→ Work to complete:
Transcribe, verbatim, every line from the start of the entries through the line that contains "- [ ] Eliminates"; include both boundary lines and omit all others.

→ Excerpted data:
........

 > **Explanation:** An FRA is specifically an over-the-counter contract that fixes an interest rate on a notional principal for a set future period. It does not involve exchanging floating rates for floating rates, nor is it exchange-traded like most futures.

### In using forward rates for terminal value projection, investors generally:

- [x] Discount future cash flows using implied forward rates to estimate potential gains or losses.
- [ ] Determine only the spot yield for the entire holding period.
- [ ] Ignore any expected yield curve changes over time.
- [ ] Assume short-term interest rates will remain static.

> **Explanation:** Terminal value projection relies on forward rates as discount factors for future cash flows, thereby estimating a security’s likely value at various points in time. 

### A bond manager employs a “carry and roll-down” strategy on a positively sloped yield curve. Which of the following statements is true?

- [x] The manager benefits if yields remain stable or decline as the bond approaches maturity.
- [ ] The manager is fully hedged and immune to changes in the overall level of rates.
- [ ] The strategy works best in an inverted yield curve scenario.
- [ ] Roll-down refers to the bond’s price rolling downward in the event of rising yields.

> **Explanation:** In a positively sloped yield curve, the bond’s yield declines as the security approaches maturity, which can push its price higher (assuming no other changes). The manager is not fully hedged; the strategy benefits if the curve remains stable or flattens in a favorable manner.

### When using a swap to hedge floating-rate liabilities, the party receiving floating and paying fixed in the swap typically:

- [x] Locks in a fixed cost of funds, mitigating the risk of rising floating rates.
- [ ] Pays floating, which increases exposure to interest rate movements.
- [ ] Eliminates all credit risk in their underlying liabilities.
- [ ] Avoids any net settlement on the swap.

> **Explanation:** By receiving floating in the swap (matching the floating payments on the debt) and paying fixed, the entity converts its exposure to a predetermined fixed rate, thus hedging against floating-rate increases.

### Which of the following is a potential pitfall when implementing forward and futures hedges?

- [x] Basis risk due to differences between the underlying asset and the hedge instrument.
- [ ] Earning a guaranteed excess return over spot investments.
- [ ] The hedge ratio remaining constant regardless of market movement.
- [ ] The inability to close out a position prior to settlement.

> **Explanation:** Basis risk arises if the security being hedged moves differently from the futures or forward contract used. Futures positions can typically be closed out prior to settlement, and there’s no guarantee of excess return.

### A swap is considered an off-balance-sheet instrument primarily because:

........

→ Answer to the problem:
 > **Explanation:** An FRA is specifically an over-the-counter contract that fixes an interest rate on a notional principal for a set future period. It does not involve exchanging floating rates for floating rates, nor is it exchange-traded like most futures.

### In using forward rates for terminal value projection, investors generally:

- [x] Discount future cash flows using implied forward rates to estimate potential gains or losses.
- [ ] Determine only the spot yield for the entire holding period.
- [ ] Ignore any expected yield curve changes over time.
- [ ] Assume short-term interest rates will remain static.

> **Explanation:** Terminal value projection relies on forward rates as discount factors for future cash flows, thereby estimating a security’s likely value at various points in time. 

### A bond manager employs a “carry and roll-down” strategy on a positively sloped yield curve. Which of the following statements is true?

- [x] The manager benefits if yields remain stable or decline as the bond approaches maturity.
- [ ] The manager is fully hedged and immune to changes in the overall level of rates.
- [ ] The strategy works best in an inverted yield curve scenario.
- [ ] Roll-down refers to the bond’s price rolling downward in the event of rising yields.

> **Explanation:** In a positively sloped yield curve, the bond’s yield declines as the security approaches maturity, which can push its price higher (assuming no other changes). The manager is not fully hedged; the strategy benefits if the curve remains stable or flattens in a favorable manner.

### When using a swap to hedge floating-rate liabilities, the party receiving floating and paying fixed in the swap typically:

- [x] Locks in a fixed cost of funds, mitigating the risk of rising floating rates.
- [ ] Pays floating, which increases exposure to interest rate movements.
- [ ] Eliminates all credit risk in their underlying liabilities.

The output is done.